▼

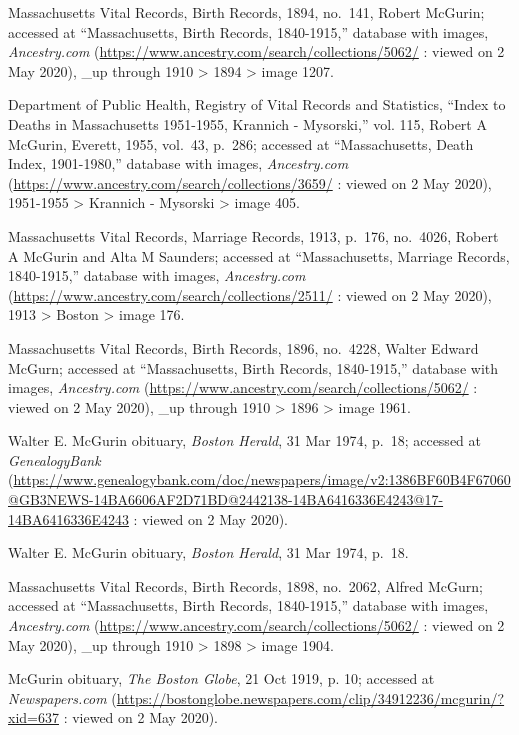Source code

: \begin{thebibliography}{999}
Massachusetts Vital Records, Birth Records, 1894, no.\ 141, Robert McGurin; accessed at ``Massachusetts, Birth Records, 1840-1915,'' database with images, \textit{Ancestry.com} (\url{https://www.ancestry.com/search/collections/5062/} : viewed on 2 May 2020), \_up through 1910 > 1894 > image 1207.

Department of Public Health, Registry of Vital Records and Statistics, ``Index to Deaths in Massachusetts 1951-1955, Krannich - Mysorski,'' vol. 115, Robert A McGurin, Everett, 1955, vol.\ 43, p.\ 286; accessed at ``Massachusetts, Death Index, 1901-1980,'' database with images, \textit{Ancestry.com} (\url{https://www.ancestry.com/search/collections/3659/} : viewed on 2 May 2020), 1951-1955 > Krannich - Mysorski > image 405.

Massachusetts Vital Records, Marriage Records, 1913, p.\ 176, no.\ 4026, Robert A McGurin and Alta M Saunders; accessed at ``Massachusetts, Marriage Records, 1840-1915,'' database with images, \textit{Ancestry.com} (\url{https://www.ancestry.com/search/collections/2511/} : viewed on 2 May 2020), 1913 > Boston > image 176.

Massachusetts Vital Records, Birth Records, 1896, no.\ 4228, Walter Edward McGurn; accessed at ``Massachusetts, Birth Records, 1840-1915,'' database with images, \textit{Ancestry.com} (\url{https://www.ancestry.com/search/collections/5062/} : viewed on 2 May 2020), \_up through 1910 > 1896 > image 1961.

Walter E. McGurin obituary, \textit{Boston Herald}, 31 Mar 1974, p.\ 18; accessed at \textit{GenealogyBank} (\url{https://www.genealogybank.com/doc/newspapers/image/v2:1386BF60B4F67060@GB3NEWS-14BA6606AF2D71BD@2442138-14BA6416336E4243@17-14BA6416336E4243} : viewed on 2 May 2020).

Walter E. McGurin obituary, \textit{Boston Herald}, 31 Mar 1974, p.\ 18.

Massachusetts Vital Records, Birth Records, 1898, no.\ 2062, Alfred McGurn; accessed at ``Massachusetts, Birth Records, 1840-1915,'' database with images, \textit{Ancestry.com} (\url{https://www.ancestry.com/search/collections/5062/} : viewed on 2 May 2020), \_up through 1910 > 1898 > image 1904.

McGurin obituary, \textit{The Boston Globe}, 21 Oct 1919, p. 10; accessed at \textit{Newspapers.com} (\url{https://bostonglobe.newspapers.com/clip/34912236/mcgurin/?xid=637} : viewed on 2 May 2020).


\end{thebibliography}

▲

| PROBLEM DESCRIPTION |
Copy whichever lines above contain the string "Boston".

| EXERCISE ANSWER |
Massachusetts Vital Records, Marriage Records, 1913, p.\ 176, no.\ 4026, Robert A McGurin and Alta M Saunders; accessed at ``Massachusetts, Marriage Records, 1840-1915,'' database with images, \textit{Ancestry.com} (\url{https://www.ancestry.com/search/collections/2511/} : viewed on 2 May 2020), 1913 > Boston > image 176.
Walter E. McGurin obituary, \textit{Boston Herald}, 31 Mar 1974, p.\ 18; accessed at \textit{GenealogyBank} (\url{https://www.genealogybank.com/doc/newspapers/image/v2:1386BF60B4F67060@GB3NEWS-14BA6606AF2D71BD@2442138-14BA6416336E4243@17-14BA6416336E4243} : viewed on 2 May 2020).
Walter E. McGurin obituary, \textit{Boston Herald}, 31 Mar 1974, p.\ 18.
McGurin obituary, \textit{The Boston Globe}, 21 Oct 1919, p. 10; accessed at \textit{Newspapers.com} (\url{https://bostonglobe.newspapers.com/clip/34912236/mcgurin/?xid=637} : viewed on 2 May 2020).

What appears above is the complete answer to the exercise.